Peki hedef nedir? Gözetim aracılığı ile insan ruhunu formatlamak. Amaç, üretim ve tüketimde insan kaynağı haline gelecek şekilde eğri malzemeyi geri dönüşümden geçirip doğrultmak. Bazılarının maruz bırakıldığı eski işkence, yerini herkese uygulanan umumîleşmiş bir disipline bırakıyor. Zira, disiplin, işkencenin umuma teşmil edilmiş halidir. Gerçekten de modern hayattaki stres, disiplin denilen kansız veya sulandırılmış işkencenin çağdaş bir tezahürüdür.
Disiplin artık bedenleri (yontulmamış doğayı) hamur gibi yoğurmaktadır. İşte bu disiplinin şebeke gibi dağıtılması için yeni bir teknoloji ortaya çıkıyor. Bina suretinde resmedilmiş bir mimari cihaz 19. yüzyılda dikkat çekiyor.
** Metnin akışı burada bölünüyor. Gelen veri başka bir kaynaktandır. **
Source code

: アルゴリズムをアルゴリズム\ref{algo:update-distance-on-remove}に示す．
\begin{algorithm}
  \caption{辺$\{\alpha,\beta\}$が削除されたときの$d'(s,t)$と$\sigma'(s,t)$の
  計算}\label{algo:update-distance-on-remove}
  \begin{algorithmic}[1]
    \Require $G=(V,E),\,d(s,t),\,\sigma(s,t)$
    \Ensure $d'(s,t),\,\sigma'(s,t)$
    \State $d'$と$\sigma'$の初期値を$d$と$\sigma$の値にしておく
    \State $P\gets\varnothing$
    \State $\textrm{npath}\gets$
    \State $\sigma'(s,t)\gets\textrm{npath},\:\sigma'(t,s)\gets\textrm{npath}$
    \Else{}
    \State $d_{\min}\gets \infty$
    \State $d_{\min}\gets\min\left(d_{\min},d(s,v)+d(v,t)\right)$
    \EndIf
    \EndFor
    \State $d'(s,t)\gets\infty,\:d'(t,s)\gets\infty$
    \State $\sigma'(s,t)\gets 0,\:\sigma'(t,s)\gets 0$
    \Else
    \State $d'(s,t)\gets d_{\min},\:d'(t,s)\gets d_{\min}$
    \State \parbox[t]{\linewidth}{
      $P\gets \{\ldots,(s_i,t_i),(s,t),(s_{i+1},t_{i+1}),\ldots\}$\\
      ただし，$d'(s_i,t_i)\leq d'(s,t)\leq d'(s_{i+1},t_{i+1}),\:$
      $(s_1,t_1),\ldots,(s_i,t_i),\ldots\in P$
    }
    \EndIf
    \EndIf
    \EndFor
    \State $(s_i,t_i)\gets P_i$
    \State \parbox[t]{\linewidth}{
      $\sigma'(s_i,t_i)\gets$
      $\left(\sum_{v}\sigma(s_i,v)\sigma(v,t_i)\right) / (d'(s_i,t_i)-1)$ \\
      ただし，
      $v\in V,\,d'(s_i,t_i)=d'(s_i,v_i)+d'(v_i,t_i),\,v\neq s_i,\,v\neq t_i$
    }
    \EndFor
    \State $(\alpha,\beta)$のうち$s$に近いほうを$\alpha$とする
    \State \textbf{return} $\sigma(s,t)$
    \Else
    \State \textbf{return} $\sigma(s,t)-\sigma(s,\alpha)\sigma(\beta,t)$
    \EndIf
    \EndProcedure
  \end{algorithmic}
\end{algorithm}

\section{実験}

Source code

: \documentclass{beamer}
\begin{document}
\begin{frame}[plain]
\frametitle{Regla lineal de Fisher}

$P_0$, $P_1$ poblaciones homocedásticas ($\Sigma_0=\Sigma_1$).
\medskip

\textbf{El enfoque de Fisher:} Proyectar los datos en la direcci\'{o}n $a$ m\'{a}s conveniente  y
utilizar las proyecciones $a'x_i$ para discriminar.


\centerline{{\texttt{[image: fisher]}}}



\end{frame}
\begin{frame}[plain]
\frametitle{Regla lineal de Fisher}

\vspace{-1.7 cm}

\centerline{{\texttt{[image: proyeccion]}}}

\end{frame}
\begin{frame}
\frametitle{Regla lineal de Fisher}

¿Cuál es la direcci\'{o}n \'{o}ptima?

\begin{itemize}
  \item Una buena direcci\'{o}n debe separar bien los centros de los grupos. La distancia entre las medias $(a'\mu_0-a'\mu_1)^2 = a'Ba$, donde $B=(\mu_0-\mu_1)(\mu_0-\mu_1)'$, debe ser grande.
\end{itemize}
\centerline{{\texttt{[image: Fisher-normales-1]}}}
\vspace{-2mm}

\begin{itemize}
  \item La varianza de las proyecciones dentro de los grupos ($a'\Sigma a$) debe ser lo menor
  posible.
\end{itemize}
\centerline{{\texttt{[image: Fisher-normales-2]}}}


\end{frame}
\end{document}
Panoptikon denilen bu bina modeli veya mekansal tanzimat cihazı, hapishane, hastane, timarhane, fabrika, kışla, okul ve benzeri ıslah ve terbiye işiyle uğraşan kurumlarca benimseniyor. O kurumlara masrafsız bir hakimiyet imkanı sunuyor. Ortada 360 derece görebilen bir merkezi kule var. Kulenin etrafında kulenin nazarına firesiz yakanan hücrelerden oluşan geniş bir tek kişilik koğuş çemberi var. Bu yapı tarzı sadece bir personel (gardiyan, hemşire vs) ile belki yüzlerce kişiyi teftiş ve kontrol etme imkanı sunuyordu. Gözetim o kadar eksiksiz ve kesintisiz idi ki artık kaçacak yeri olmayan mahkum kendi kendisinin gardiyanı gibi davranacaktır.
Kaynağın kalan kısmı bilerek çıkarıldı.